[Record excerpts Boundary: Start]

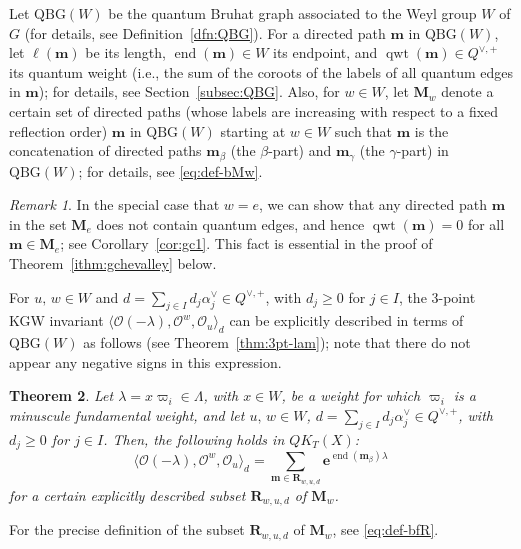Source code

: \documentclass[11pt,a4paper,reqno,dvipdfmx]{amsart}
\numberwithin{equation}{section}
\newcommand{\CO}{\mathcal{O}}
\newcommand{\be}{\mathbf{e}}
\newcommand{\bm}{\mathbf{m}}
\newcommand{\bM}{\mathbf{M}}
\DeclareMathOperator{\qwt}{qwt}
\DeclareMathOperator{\ed}{end}
\newcommand{\QBG}{\mathrm{QBG}}
\newcommand{\bfR}{\mathbf{R}}
\theoremstyle{plain}
\newtheorem{ithm}{Theorem}
\theoremstyle{definition}
\theoremstyle{remark}
\newtheorem{irem}[ithm]{Remark}
\begin{document}
Let $\QBG(W)$ be the quantum Bruhat graph associated to 
the Weyl group $W$ of $G$ (for details, see Definition~\ref{dfn:QBG}). 
%
For a directed path $\bm$ in $\QBG(W)$, let $\ell(\bm)$ be its length, 
$\ed(\bm) \in W$ its endpoint, and $\qwt(\bm) \in Q^{\vee,+}$ 
its quantum weight (i.e., the sum of the coroots of the labels 
of all quantum edges in $\bm$); for details, see Section~\ref{subsec:QBG}. 
Also, for $w \in W$, let $\bM_{w}$ denote a certain set of 
directed paths (whose labels are increasing with respect to a fixed reflection order) 
$\bm$ in $\QBG(W)$ starting at $w \in W$ such that 
$\bm$ is the concatenation of directed paths 
$\bm_{\beta}$ (the $\beta$-part) and $\bm_{\gamma}$ (the $\gamma$-part) 
in $\QBG(W)$; for details, see \eqref{eq:def-bMw}.

\begin{irem}
In the special case that $w = e$, 
we can show that any directed path $\bm$ 
in the set $\bM_{e}$ does not contain quantum edges, 
and hence $\qwt(\bm) = 0$ for all $\bm \in \bM_{e}$; 
see Corollary~\ref{cor:gc1}. 
This fact is essential in the proof of Theorem~\ref{ithm:gchevalley} below. 
\end{irem} 

For $u,\,w \in W$ and 
$d = \sum_{j \in I} d_j \alpha_j^{\vee} \in Q^{\vee,+}$, with $d_j \geq 0$ for $j \in I$, 
the 3-point KGW invariant $\langle \CO(- \lambda), \CO^{w}, \CO_{u} \rangle_{d}$ 
can be explicitly described in terms of $\QBG(W)$ as follows (see Theorem~\ref{thm:3pt-lam}); 
note that there do not appear any negative signs in this expression. 
%
%
\begin{ithm}\label{ithm:minuscule}
Let $\lambda = x \varpi_i \in \Lambda$, 
with $x \in W$, be a weight for which $\varpi_i$ is a minuscule fundamental weight, 
and let $u,\,w \in W$, $d = \sum_{j \in I} d_j \alpha_j^{\vee} \in Q^{\vee,+}$, 
with $d_j \geq 0$ for $j \in I$. Then, the following holds in $QK_T(X)${\rm :} 
%
\begin{equation}
\langle \CO(- \lambda), \CO^{w}, \CO_{u} \rangle_{d} = 
\sum_{ \bm \in \bfR_{w, u, d} } \be^{\ed(\bm_{\beta}) \lambda}
\end{equation}
%
for a certain explicitly described subset $\bfR_{w, u, d}$ of $\bM_w$. 
\end{ithm}

For the precise definition of 
the subset $\bfR_{w, u, d}$ of $\bM_w$, see \eqref{eq:def-bfR}.
\end{document}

[Record excerpts Boundary: End]

## Exercise
Write out the records above exactly as they stand, leaving out every picture.

## Solved problem
Source code

: \documentclass[11pt,a4paper,reqno,dvipdfmx]{amsart}
\numberwithin{equation}{section}
\newcommand{\CO}{\mathcal{O}}
\newcommand{\be}{\mathbf{e}}
\newcommand{\bm}{\mathbf{m}}
\newcommand{\bM}{\mathbf{M}}
\DeclareMathOperator{\qwt}{qwt}
\DeclareMathOperator{\ed}{end}
\newcommand{\QBG}{\mathrm{QBG}}
\newcommand{\bfR}{\mathbf{R}}
\theoremstyle{plain}
\newtheorem{ithm}{Theorem}
\theoremstyle{definition}
\theoremstyle{remark}
\newtheorem{irem}[ithm]{Remark}
\begin{document}
Let $\QBG(W)$ be the quantum Bruhat graph associated to 
the Weyl group $W$ of $G$ (for details, see Definition~\ref{dfn:QBG}). 
%
For a directed path $\bm$ in $\QBG(W)$, let $\ell(\bm)$ be its length, 
$\ed(\bm) \in W$ its endpoint, and $\qwt(\bm) \in Q^{\vee,+}$ 
its quantum weight (i.e., the sum of the coroots of the labels 
of all quantum edges in $\bm$); for details, see Section~\ref{subsec:QBG}. 
Also, for $w \in W$, let $\bM_{w}$ denote a certain set of 
directed paths (whose labels are increasing with respect to a fixed reflection order) 
$\bm$ in $\QBG(W)$ starting at $w \in W$ such that 
$\bm$ is the concatenation of directed paths 
$\bm_{\beta}$ (the $\beta$-part) and $\bm_{\gamma}$ (the $\gamma$-part) 
in $\QBG(W)$; for details, see \eqref{eq:def-bMw}.

\begin{irem}
In the special case that $w = e$, 
we can show that any directed path $\bm$ 
in the set $\bM_{e}$ does not contain quantum edges, 
and hence $\qwt(\bm) = 0$ for all $\bm \in \bM_{e}$; 
see Corollary~\ref{cor:gc1}. 
This fact is essential in the proof of Theorem~\ref{ithm:gchevalley} below. 
\end{irem} 

For $u,\,w \in W$ and 
$d = \sum_{j \in I} d_j \alpha_j^{\vee} \in Q^{\vee,+}$, with $d_j \geq 0$ for $j \in I$, 
the 3-point KGW invariant $\langle \CO(- \lambda), \CO^{w}, \CO_{u} \rangle_{d}$ 
can be explicitly described in terms of $\QBG(W)$ as follows (see Theorem~\ref{thm:3pt-lam}); 
note that there do not appear any negative signs in this expression. 
%
%
\begin{ithm}\label{ithm:minuscule}
Let $\lambda = x \varpi_i \in \Lambda$, 
with $x \in W$, be a weight for which $\varpi_i$ is a minuscule fundamental weight, 
and let $u,\,w \in W$, $d = \sum_{j \in I} d_j \alpha_j^{\vee} \in Q^{\vee,+}$, 
with $d_j \geq 0$ for $j \in I$. Then, the following holds in $QK_T(X)${\rm :} 
%
\begin{equation}
\langle \CO(- \lambda), \CO^{w}, \CO_{u} \rangle_{d} = 
\sum_{ \bm \in \bfR_{w, u, d} } \be^{\ed(\bm_{\beta}) \lambda}
\end{equation}
%
for a certain explicitly described subset $\bfR_{w, u, d}$ of $\bM_w$. 
\end{ithm}

For the precise definition of 
the subset $\bfR_{w, u, d}$ of $\bM_w$, see \eqref{eq:def-bfR}.
\end{document}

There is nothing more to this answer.